_DESCRIPTION OF THE TASK_:
Quote all entries in full, exactly.

_DATASET EXCERPTS_:
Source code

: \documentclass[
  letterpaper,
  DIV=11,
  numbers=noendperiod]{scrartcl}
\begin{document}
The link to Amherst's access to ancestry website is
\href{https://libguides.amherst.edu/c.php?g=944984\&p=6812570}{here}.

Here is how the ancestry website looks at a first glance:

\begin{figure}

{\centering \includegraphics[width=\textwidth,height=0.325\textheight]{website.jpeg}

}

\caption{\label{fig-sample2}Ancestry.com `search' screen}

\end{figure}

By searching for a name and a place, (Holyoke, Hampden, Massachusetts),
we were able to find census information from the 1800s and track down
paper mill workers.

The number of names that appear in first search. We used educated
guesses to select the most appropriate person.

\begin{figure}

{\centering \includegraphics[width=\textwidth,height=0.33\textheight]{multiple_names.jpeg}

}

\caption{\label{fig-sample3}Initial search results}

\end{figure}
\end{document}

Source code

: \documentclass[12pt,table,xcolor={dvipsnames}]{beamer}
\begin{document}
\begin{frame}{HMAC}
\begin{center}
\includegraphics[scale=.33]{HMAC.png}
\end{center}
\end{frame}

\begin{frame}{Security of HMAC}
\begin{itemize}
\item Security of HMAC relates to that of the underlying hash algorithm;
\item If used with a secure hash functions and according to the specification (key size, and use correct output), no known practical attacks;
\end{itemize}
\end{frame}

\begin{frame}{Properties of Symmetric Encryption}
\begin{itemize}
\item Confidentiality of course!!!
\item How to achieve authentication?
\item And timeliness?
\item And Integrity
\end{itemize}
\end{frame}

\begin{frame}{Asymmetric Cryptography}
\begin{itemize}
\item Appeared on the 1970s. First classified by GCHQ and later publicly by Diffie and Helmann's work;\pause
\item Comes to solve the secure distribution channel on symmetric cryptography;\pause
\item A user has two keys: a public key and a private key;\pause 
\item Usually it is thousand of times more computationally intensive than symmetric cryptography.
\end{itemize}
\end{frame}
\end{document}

_RESULT FOR THIS EXERCISE_:
Source code

: \documentclass[
  letterpaper,
  DIV=11,
  numbers=noendperiod]{scrartcl}
\begin{document}
The link to Amherst's access to ancestry website is
\href{https://libguides.amherst.edu/c.php?g=944984\&p=6812570}{here}.

Here is how the ancestry website looks at a first glance:

\begin{figure}

{\centering \includegraphics[width=\textwidth,height=0.325\textheight]{website.jpeg}

}

\caption{\label{fig-sample2}Ancestry.com `search' screen}

\end{figure}

By searching for a name and a place, (Holyoke, Hampden, Massachusetts),
we were able to find census information from the 1800s and track down
paper mill workers.

The number of names that appear in first search. We used educated
guesses to select the most appropriate person.

\begin{figure}

{\centering \includegraphics[width=\textwidth,height=0.33\textheight]{multiple_names.jpeg}

}

\caption{\label{fig-sample3}Initial search results}

\end{figure}
\end{document}

Source code

: \documentclass[12pt,table,xcolor={dvipsnames}]{beamer}
\begin{document}
\begin{frame}{HMAC}
\begin{center}
\includegraphics[scale=.33]{HMAC.png}
\end{center}
\end{frame}

\begin{frame}{Security of HMAC}
\begin{itemize}
\item Security of HMAC relates to that of the underlying hash algorithm;
\item If used with a secure hash functions and according to the specification (key size, and use correct output), no known practical attacks;
\end{itemize}
\end{frame}

\begin{frame}{Properties of Symmetric Encryption}
\begin{itemize}
\item Confidentiality of course!!!
\item How to achieve authentication?
\item And timeliness?
\item And Integrity
\end{itemize}
\end{frame}

\begin{frame}{Asymmetric Cryptography}
\begin{itemize}
\item Appeared on the 1970s. First classified by GCHQ and later publicly by Diffie and Helmann's work;\pause
\item Comes to solve the secure distribution channel on symmetric cryptography;\pause
\item A user has two keys: a public key and a private key;\pause 
\item Usually it is thousand of times more computationally intensive than symmetric cryptography.
\end{itemize}
\end{frame}
\end{document}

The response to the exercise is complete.